- _INPUT_

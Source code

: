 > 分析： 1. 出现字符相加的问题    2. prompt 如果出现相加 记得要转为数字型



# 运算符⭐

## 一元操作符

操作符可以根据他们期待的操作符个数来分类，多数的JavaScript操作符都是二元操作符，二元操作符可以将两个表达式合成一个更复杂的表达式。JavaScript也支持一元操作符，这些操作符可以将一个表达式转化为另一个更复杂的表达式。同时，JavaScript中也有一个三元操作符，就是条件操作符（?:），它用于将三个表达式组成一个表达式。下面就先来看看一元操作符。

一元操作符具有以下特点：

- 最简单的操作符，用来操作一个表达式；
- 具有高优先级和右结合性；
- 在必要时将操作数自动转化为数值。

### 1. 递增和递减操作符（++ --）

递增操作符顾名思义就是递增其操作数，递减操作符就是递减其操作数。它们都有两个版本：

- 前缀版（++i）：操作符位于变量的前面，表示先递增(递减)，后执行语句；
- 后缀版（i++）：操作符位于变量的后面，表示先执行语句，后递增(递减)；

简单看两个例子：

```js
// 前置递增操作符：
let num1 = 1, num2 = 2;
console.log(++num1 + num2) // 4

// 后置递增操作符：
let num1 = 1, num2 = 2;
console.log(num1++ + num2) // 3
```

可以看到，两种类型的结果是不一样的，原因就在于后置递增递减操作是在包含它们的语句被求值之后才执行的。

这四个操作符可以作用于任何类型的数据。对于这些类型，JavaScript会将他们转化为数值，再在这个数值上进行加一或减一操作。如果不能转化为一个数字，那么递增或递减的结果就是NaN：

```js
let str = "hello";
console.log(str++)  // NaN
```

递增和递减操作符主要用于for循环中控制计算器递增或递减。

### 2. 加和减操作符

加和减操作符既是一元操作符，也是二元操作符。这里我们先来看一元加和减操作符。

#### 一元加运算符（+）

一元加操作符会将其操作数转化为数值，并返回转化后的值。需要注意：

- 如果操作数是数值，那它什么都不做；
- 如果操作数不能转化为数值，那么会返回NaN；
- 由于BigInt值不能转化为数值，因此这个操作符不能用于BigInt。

- _TASK_
Copy the whole listing down exactly.

- _REPLY TO THE TASK_
Source code

: > 分析： 1. 出现字符相加的问题    2. prompt 如果出现相加 记得要转为数字型



# 运算符⭐

## 一元操作符

操作符可以根据他们期待的操作符个数来分类，多数的JavaScript操作符都是二元操作符，二元操作符可以将两个表达式合成一个更复杂的表达式。JavaScript也支持一元操作符，这些操作符可以将一个表达式转化为另一个更复杂的表达式。同时，JavaScript中也有一个三元操作符，就是条件操作符（?:），它用于将三个表达式组成一个表达式。下面就先来看看一元操作符。

一元操作符具有以下特点：

- 最简单的操作符，用来操作一个表达式；
- 具有高优先级和右结合性；
- 在必要时将操作数自动转化为数值。

### 1. 递增和递减操作符（++ --）

递增操作符顾名思义就是递增其操作数，递减操作符就是递减其操作数。它们都有两个版本：

- 前缀版（++i）：操作符位于变量的前面，表示先递增(递减)，后执行语句；
- 后缀版（i++）：操作符位于变量的后面，表示先执行语句，后递增(递减)；

简单看两个例子：

```js
// 前置递增操作符：
let num1 = 1, num2 = 2;
console.log(++num1 + num2) // 4

// 后置递增操作符：
let num1 = 1, num2 = 2;
console.log(num1++ + num2) // 3
```

可以看到，两种类型的结果是不一样的，原因就在于后置递增递减操作是在包含它们的语句被求值之后才执行的。

这四个操作符可以作用于任何类型的数据。对于这些类型，JavaScript会将他们转化为数值，再在这个数值上进行加一或减一操作。如果不能转化为一个数字，那么递增或递减的结果就是NaN：

```js
let str = "hello";
console.log(str++)  // NaN
```

递增和递减操作符主要用于for循环中控制计算器递增或递减。

### 2. 加和减操作符

加和减操作符既是一元操作符，也是二元操作符。这里我们先来看一元加和减操作符。

#### 一元加运算符（+）

一元加操作符会将其操作数转化为数值，并返回转化后的值。需要注意：

- 如果操作数是数值，那它什么都不做；
- 如果操作数不能转化为数值，那么会返回NaN；
- 由于BigInt值不能转化为数值，因此这个操作符不能用于BigInt。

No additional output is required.